*Task brief*:
Across the entries below, how many lines include "none"? Give the number and nothing else.

*Exercise material*:
"""

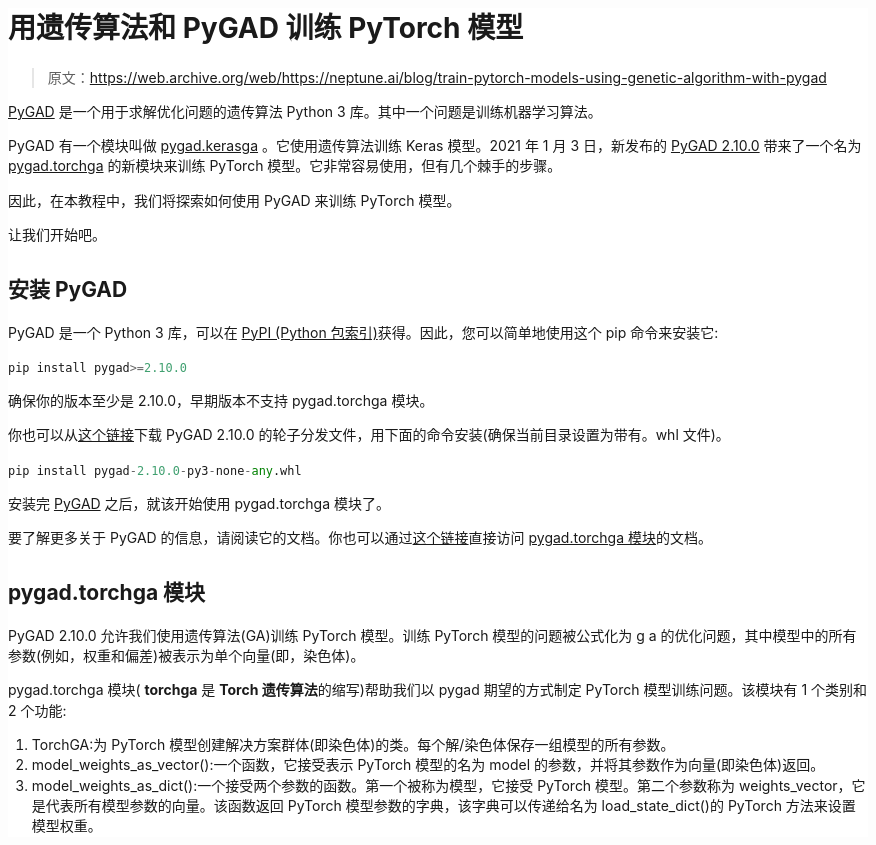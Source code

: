 # 用遗传算法和 PyGAD 训练 PyTorch 模型

> 原文：<https://web.archive.org/web/https://neptune.ai/blog/train-pytorch-models-using-genetic-algorithm-with-pygad>

[PyGAD](https://web.archive.org/web/20230131180157/https://pygad.readthedocs.io/) 是一个用于求解优化问题的遗传算法 Python 3 库。其中一个问题是训练机器学习算法。

PyGAD 有一个模块叫做 [pygad.kerasga](https://web.archive.org/web/20230131180157/https://github.com/ahmedfgad/KerasGA) 。它使用遗传算法训练 Keras 模型。2021 年 1 月 3 日，新发布的 [PyGAD 2.10.0](https://web.archive.org/web/20230131180157/https://pygad.readthedocs.io/) 带来了一个名为 [pygad.torchga](https://web.archive.org/web/20230131180157/https://github.com/ahmedfgad/TorchGA) 的新模块来训练 PyTorch 模型。它非常容易使用，但有几个棘手的步骤。

因此，在本教程中，我们将探索如何使用 PyGAD 来训练 PyTorch 模型。

让我们开始吧。

## 安装 PyGAD

PyGAD 是一个 Python 3 库，可以在 [PyPI (Python 包索引)](https://web.archive.org/web/20230131180157/https://pypi.org/project/pygad)获得。因此，您可以简单地使用这个 pip 命令来安装它:

```py
pip install pygad>=2.10.0
```

确保你的版本至少是 2.10.0，早期版本不支持 pygad.torchga 模块。

你也可以从[这个链接](https://web.archive.org/web/20230131180157/https://files.pythonhosted.org/packages/3b/28/06a37e94ac31a9fe0945f39e7e05ed2390225e45582ff144125433c2f598/pygad-2.10.0-py3-none-any.whl)下载 PyGAD 2.10.0 的轮子分发文件，用下面的命令安装(确保当前目录设置为带有。whl 文件)。

```py
pip install pygad-2.10.0-py3-none-any.whl
```

安装完 [PyGAD](https://web.archive.org/web/20230131180157/https://pygad.readthedocs.io/) 之后，就该开始使用 pygad.torchga 模块了。

要了解更多关于 PyGAD 的信息，请阅读它的文档。你也可以通过[这个链接](https://web.archive.org/web/20230131180157/https://pygad.readthedocs.io/en/latest/README_pygad_torchga_ReadTheDocs.html)直接访问 [pygad.torchga 模块](https://web.archive.org/web/20230131180157/https://pygad.readthedocs.io/en/latest/README_pygad_torchga_ReadTheDocs.html)的文档。

## pygad.torchga 模块

PyGAD 2.10.0 允许我们使用遗传算法(GA)训练 PyTorch 模型。训练 PyTorch 模型的问题被公式化为 g a 的优化问题，其中模型中的所有参数(例如，权重和偏差)被表示为单个向量(即，染色体)。

pygad.torchga 模块( **torchga** 是 **Torch 遗传算法**的缩写)帮助我们以 pygad 期望的方式制定 PyTorch 模型训练问题。该模块有 1 个类别和 2 个功能:

1.  TorchGA:为 PyTorch 模型创建解决方案群体(即染色体)的类。每个解/染色体保存一组模型的所有参数。
2.  model_weights_as_vector():一个函数，它接受表示 PyTorch 模型的名为 model 的参数，并将其参数作为向量(即染色体)返回。
3.  model_weights_as_dict():一个接受两个参数的函数。第一个被称为模型，它接受 PyTorch 模型。第二个参数称为 weights_vector，它是代表所有模型参数的向量。该函数返回 PyTorch 模型参数的字典，该字典可以传递给名为 load_state_dict()的 PyTorch 方法来设置模型权重。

"""

*Solution*:
2